▸ Directions for this task
Every line below containing the word "documentclass" should be found and copied.

─── Data section

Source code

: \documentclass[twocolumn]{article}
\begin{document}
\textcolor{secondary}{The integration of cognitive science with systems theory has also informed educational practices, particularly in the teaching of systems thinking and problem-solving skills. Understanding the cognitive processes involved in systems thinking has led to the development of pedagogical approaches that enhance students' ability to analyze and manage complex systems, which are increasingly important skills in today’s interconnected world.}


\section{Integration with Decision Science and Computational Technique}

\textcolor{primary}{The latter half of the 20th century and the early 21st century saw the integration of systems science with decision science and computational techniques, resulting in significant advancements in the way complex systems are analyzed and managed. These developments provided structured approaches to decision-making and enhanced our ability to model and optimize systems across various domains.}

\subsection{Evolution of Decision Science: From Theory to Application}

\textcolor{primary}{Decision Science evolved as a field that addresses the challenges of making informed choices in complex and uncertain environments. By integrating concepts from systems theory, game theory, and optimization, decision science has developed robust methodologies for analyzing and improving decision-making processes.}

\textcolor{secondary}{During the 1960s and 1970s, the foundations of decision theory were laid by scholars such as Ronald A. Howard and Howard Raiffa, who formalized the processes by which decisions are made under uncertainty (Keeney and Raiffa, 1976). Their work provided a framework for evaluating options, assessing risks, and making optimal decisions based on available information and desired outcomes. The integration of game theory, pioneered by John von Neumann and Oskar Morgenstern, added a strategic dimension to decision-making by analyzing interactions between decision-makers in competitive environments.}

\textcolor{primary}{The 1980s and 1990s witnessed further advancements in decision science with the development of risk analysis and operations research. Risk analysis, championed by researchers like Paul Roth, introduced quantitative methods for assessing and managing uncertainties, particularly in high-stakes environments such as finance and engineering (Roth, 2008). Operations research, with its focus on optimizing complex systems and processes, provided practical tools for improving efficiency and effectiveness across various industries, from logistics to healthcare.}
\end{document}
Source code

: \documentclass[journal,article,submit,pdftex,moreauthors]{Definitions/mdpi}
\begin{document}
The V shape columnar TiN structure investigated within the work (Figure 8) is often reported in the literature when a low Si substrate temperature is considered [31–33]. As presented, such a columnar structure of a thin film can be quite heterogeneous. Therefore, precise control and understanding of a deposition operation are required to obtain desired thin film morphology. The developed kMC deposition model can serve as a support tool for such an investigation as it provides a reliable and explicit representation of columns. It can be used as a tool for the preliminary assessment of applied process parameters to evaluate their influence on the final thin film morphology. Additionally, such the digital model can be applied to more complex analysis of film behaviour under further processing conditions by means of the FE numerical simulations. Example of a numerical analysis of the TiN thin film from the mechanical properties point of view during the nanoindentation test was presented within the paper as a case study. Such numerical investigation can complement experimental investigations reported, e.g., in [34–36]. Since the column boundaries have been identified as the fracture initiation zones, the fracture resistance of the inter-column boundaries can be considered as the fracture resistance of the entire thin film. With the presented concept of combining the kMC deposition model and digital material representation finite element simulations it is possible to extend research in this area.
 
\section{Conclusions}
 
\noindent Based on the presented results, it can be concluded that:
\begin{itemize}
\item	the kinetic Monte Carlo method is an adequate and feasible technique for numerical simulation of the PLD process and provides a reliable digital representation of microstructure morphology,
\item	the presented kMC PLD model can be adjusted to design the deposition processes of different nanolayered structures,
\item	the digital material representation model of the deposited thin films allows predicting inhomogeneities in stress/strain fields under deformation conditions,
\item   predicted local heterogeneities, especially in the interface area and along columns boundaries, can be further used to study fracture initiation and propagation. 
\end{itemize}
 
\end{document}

──────

▸ Task response
: \documentclass[twocolumn]{article}
: \documentclass[journal,article,submit,pdftex,moreauthors]{Definitions/mdpi}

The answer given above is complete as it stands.